2013-03-27 xml
U-Turn on Planning is Good News for Rural Property Owners

“The Government’s desperation to get the building industry moving again after five years in the doldrums, has meant that we are seeing yet another u-turn on planning reforms and this could be good news for agricultural property owners,” says Neil Henderson, Senior Planner at H&H Land and Property.

Here he looks at the proposed changes and what they may mean to those looking to convert unused farm buildings to other uses including residential homes.

Neil Henderson

Neil Henderson

Just weeks after resurrecting a plan to legislate to permit offices to be converted to houses or flats, having previously announced that they would not be proceeding, the Chancellor’s Budget statement indicated that the government will also now consult on "allowing further flexibilities between use classes to support change of use from certain agricultural and retail uses to residential use to increase responsiveness within the planning system".

As recently as February, Eric Pickles, the Secretary of State for Communities and Local Government, had announced the intention to allow change of use to agricultural buildings but specifically ruling out this change of use to include residential dwellings.

However, if the statement released on March 21st is to be believed, a change of heart has taken place. The Department for Communities and Local Government said: "Today's Budget … included planning proposals to secure the long-term future of high streets, by making better use of empty buildings and bringing people back to live in town centres, increasing footfall and supporting shops.

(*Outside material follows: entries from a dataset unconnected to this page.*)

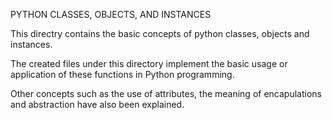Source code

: PYTHON CLASSES, OBJECTS, AND INSTANCES

This directry contains the basic concepts of python classes, objects
and instances.

The created files under this directory implement 
the basic usage or application of these functions in Python 
programming.

Other concepts such as the use of attributes, the meaning of
encapulations and abstraction have also been explained.
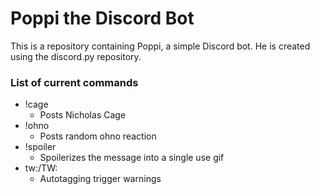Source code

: # Poppi the Discord Bot

This is a repository containing Poppi, a simple Discord bot. He is created using the discord.py repository.

### List of current commands
* !cage
    * Posts Nicholas Cage
* !ohno
    * Posts random ohno reaction
* !spoiler
    * Spoilerizes the message into a single use gif
* tw:/TW:
    * Autotagging trigger warnings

Other measures will enable rural communities to grow by ensuring better use is made of their existing buildings. By reducing planning burdens, redundant and empty barns and other farm buildings that are no longer viable for other farming or commercial uses could be converted to homes. This will help increase rural housing for local people and promote regeneration of redundant and empty buildings."

It should be highlighted that the changes are only a proposal at this stage. It remains to be seen when the Government will act, and what restrictions would be incorporated within the legislation. It is likely that only the change of use of a building will be permitted; this would not cover work which affects the external appearance of the property, such as new windows, outside doors or n extensions. All changes will still have to comply with Building Regulations which could limit the suitability of buildings for residential use, so any plans for conversions need careful consideration.

Neil concludes, "If the legal changes hinted at do take place then it will have significant implications for landowners and farmers with disused traditional agricultural buildings on their property. Many local councils currently have policies which, while allowing conversion of buildings in the countryside to business uses, prevent conversion to residential use. It is hard to see how those policies can be sustained if the reforms go through. Even where applications have previously been refused, a change in policy and legislation may mean similar proposals might now become acceptable. I would advise property owners to keep a keen eye on how the Government proceeds and to take planning advice if they wish to proceed with a barn conversion development.”